0011 opt_send_without_block <calldata!mid:puts, argc:1, FCALL|ARGS_SIMPLE>
0013 leave
0014 putnil
0015 leave
Our current implementation is mostly just a pass through to the normal respond_to?
method, with some debug information printed. Running it without the dump=insns
option, this is the output we get:
> make run
symbol:File
Did you know you can write to $stdout?
File
is the type of the receiver, $stdout
, and symbol
is the type of the method argument, :write
.
📝 In previous posts, we used
make runruby
andmake lldb-ruby
/make gdb-ruby
. Based on feedback from Ruby maintainers in the know (like byroot), it seems likemake run
andmake lldb
/make gdb
are the better options in 99% of cases. These commands use “miniruby”, which is all the Ruby syntax without loading stdlib and gems, so it should run faster. If you do need the stdlib and standard gems, you’ll want to continue usingmake runruby
and friends
Breaking down the changes
The last post was running pretty long, so I dumped all the code at the end without explanation. Let’s break each section down, starting with our insns.def
change to the virtual machine DSL:
//insns.def
DEFINE_INSN
opt_respond_to
(CALL_DATA cd)
(VALUE recv, VALUE mid)
(VALUE val)
{
val = vm_opt_respond_to(recv, mid);
CALL_SIMPLE_METHOD();
}
We have some context for how a virtual machine instruction is defined from the previous post, so let’s break this down:
opt_respond_to
is the name of the instruction(CALL_DATA cd)
is the one “operand”, the call data of the method. I don’t think we’ll need this for our optimized version, but I think if we use a fallback it would still be required(VALUE recv, VALUE mid)
are the values this instruction is expecting to be popped off the stack so they can be used in the call. In our sample program instructions this should correspond togetglobal :$stdout
andputobject :write
.$stdout
isrecv
, or the “receiver”.:write
ismid
, or the “method id”(VALUE val)
is the return value. Whatever gets set toval
gets pushed onto the stack at the end of the instruction. The next instruction in our example isbranchunless
, which pops ourval
off the stack and tests it- Next is the body of the instruction:
val = vm_opt_respond_to(recv, mid);
here I followed the convention of other instructions which need some custom logic - they put their code inside of avm_
prefixed function named after their instruction, and define it invm_insnhelper.c
. My function takes the receiver and the method id, and we’ll dive into that in a bit- I think
CALL_SIMPLE_METHOD();
will use thecalldata
to call the original method. Normally you would check the return value of thevm_
function to determine whether you want to pass through to the original implementation. In my case, my function is just printing some debug information so I let it always call the original
We’ve dug into most of the pattern matching logic in compile.c
in previous posts, so I’ll skip that part and focus on the instruction override:
// compile.c
const struct rb_callinfo *ci = (struct rb_callinfo *)OPERAND_AT(iobj, 0);
//...
iobj->insn_id = BIN(opt_respond_to);
iobj->operand_size = 1;
iobj->operands = compile_data_calloc2(
iseq,
iobj->operand_size,
sizeof(VALUE)
);
iobj->operands[0] = (VALUE)ci;
Once it’s found an instruction that matches a send
to respond_to?
, we override the current information. First we set insn_id
to BIN(opt_respond_to)
, which we know expands to the enum value YARVINSN_opt_respond_to
.
The rest seems… redundant? It already had ci
at the first operand position, it was already an operand_size
of 1. It’s possible I don’t need to recompile this, but I’ll need some guidance around that. It’s probably not harmful, but possibly unnecessary.

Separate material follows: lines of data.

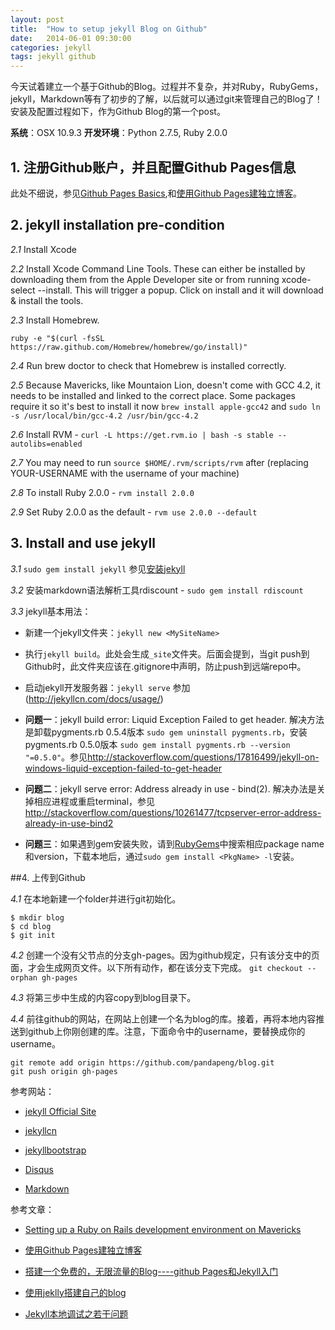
 ```yaml
---
layout: post
title:  "How to setup jekyll Blog on Github"
date:   2014-06-01 09:30:00
categories: jekyll
tags: jekyll github
---
```


今天试着建立一个基于Github的Blog。过程并不复杂，并对Ruby，RubyGems，jekyll，Markdown等有了初步的了解，以后就可以通过git来管理自己的Blog了！安装及配置过程如下，作为Github Blog的第一个post。

**系统**：OSX 10.9.3
**开发环境**：Python 2.7.5, Ruby 2.0.0

## 1. 注册Github账户，并且配置Github Pages信息

此处不细说，参见[Github Pages Basics](https://help.github.com/categories/20/articles),和[使用Github Pages建独立博客](http://beiyuu.com/github-pages/)。

## 2. jekyll installation pre-condition

*2.1* Install Xcode

*2.2* Install Xcode Command Line Tools. These can either be installed by downloading them from the Apple Developer site or from running xcode-select --install. This will trigger a popup. Click on install and it will download & install the tools.

*2.3* Install Homebrew. 

`ruby -e "$(curl -fsSL https://raw.github.com/Homebrew/homebrew/go/install)"`

*2.4* Run brew doctor to check that Homebrew is installed correctly.

*2.5* Because Mavericks, like Mountaion Lion, doesn't come with GCC 4.2, it needs to be installed and linked to the correct place. Some packages require it so it's best to install it now `brew install apple-gcc42` and `sudo ln -s /usr/local/bin/gcc-4.2 /usr/bin/gcc-4.2`

*2.6* Install RVM - `curl -L https://get.rvm.io | bash -s stable --autolibs=enabled`

*2.7* You may need to run `source $HOME/.rvm/scripts/rvm` after (replacing YOUR-USERNAME with the username of your machine)

*2.8* To install Ruby 2.0.0 - ```rvm install 2.0.0```

*2.9* Set Ruby 2.0.0 as the default - ```rvm use 2.0.0 --default```

## 3. Install and use jekyll

*3.1* ```sudo gem install jekyll``` 参见[安装jekyll](http://jekyllcn.com/docs/installation/)

*3.2* 安装markdown语法解析工具rdiscount - ```sudo gem install rdiscount```

*3.3* jekyll基本用法：

* 新建一个jekyll文件夹：```jekyll new <MySiteName>```

* 执行```jekyll build```。此处会生成```_site```文件夹。后面会提到，当git push到Github时，此文件夹应该在.gitignore中声明，防止push到远端repo中。

* 启动jekyll开发服务器：```jekyll serve``` 参加(http://jekyllcn.com/docs/usage/)

* **问题一**：jekyll build error: Liquid Exception Failed to get header. 解决方法是卸载pygments.rb 0.5.4版本 ```sudo gem uninstall pygments.rb```，安装pygments.rb 0.5.0版本 ```sudo gem install pygments.rb --version "=0.5.0"```。参见<http://stackoverflow.com/questions/17816499/jekyll-on-windows-liquid-exception-failed-to-get-header>

* **问题二**：jekyll serve error: Address already in use - bind(2). 解决办法是关掉相应进程或重启terminal，参见<http://stackoverflow.com/questions/10261477/tcpserver-error-address-already-in-use-bind2>

* **问题三**：如果遇到gem安装失败，请到[RubyGems](http://rubygems.org/)中搜索相应package name和version，下载本地后，通过```sudo gem install <PkgName> -l```安装。

##4. 上传到Github

*4.1* 在本地新建一个folder并进行git初始化。

```
$ mkdir blog
$ cd blog
$ git init
```

*4.2* 创建一个没有父节点的分支gh-pages。因为github规定，只有该分支中的页面，才会生成网页文件。以下所有动作，都在该分支下完成。
    ```git checkout --orphan gh-pages```
    
*4.3* 将第三步中生成的内容copy到blog目录下。

*4.4* 前往github的网站，在网站上创建一个名为blog的库。接着，再将本地内容推送到github上你刚创建的库。注意，下面命令中的username，要替换成你的username。

```
git remote add origin https://github.com/pandapeng/blog.git
git push origin gh-pages
```


参考网站：

* [jekyll Official Site](http://jekyllrb.com/)

* [jekyllcn](http://jekyllcn.com/)

* [jekyllbootstrap](http://jekyllbootstrap.com/)

* [Disqus](http://disqus.com/)

* [Markdown](http://daringfireball.net/projects/markdown/)

参考文章：

* [Setting up a Ruby on Rails development environment on Mavericks](http://dean.io/setting-up-a-ruby-on-rails-development-environment-on-mavericks/)

* [使用Github Pages建独立博客](http://beiyuu.com/github-pages/)

* [搭建一个免费的，无限流量的Blog----github Pages和Jekyll入门](http://www.ruanyifeng.com/blog/2012/08/blogging_with_jekyll.html)

* [使用jeklly搭建自己的blog](http://jolestar.com/use-jekyll-as-blog/)

* [Jekyll本地调试之若干问题](http://chxt6896.github.io/blog/2012/02/13/blog-jekyll-native.html)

Last we’ve got our vm_opt_respond_to
function:
// vm_insnhelper.c
static VALUE
vm_opt_respond_to(VALUE recv, VALUE mid)
{
if (SYMBOL_P(mid)) {
printf("symbol:");
} else if (STRING_P(mid)) {
printf("string:");
}
printf("%s\n", rb_builtin_type_name(TYPE(recv)));
return Qundef;
}
It’s purely a debug function right now. It prints “symbol:” if mid
is a symbol (SYMBOL_P
and STRING_P
are each “predicate” functions, hence the _P
), “string:” if we have a string. Then it prints the type of the receiver and a new line. This is how we end up with symbol:File
when we run our program:
puts "Did you know you can write to $stdout?" if $stdout.respond_to?(:write)
# symbol:File
# Did you know you can write to $stdout?
What’s next?
I’m missing some things at the moment:
- Tests
- Logic for handling the private/protected param
- Actual optimization code 😅
1. Tests
There should already be tests for respond_to?
, so I’ll start running those and rely on them for the moment.
As might be expected for an entire language, there are tons of tests. There is also RubySpec, which is the standard spec suite for every Ruby language implementation. It’s automatically included in the repository as well.
I’ll rely on those specs for now:
> make test-spec SPECOPTS="../spec/ruby/core/kernel/respond_to_spec.rb"
ruby 3.5.0dev (2025-01-04T14:32:13Z opt-respond-to 5688434f63) +PRISM [arm64-darwin24]
[\ | ==================100%================== | 00:00:00] 0F 0E
Finished in 0.007758 seconds
1 file, 13 examples, 24 expectations, 0 failures, 0 errors, 0 tagged
As expected, it still works so far since my version is basically a pass-through. We’ll see if we need more specs later on or if the base set is enough.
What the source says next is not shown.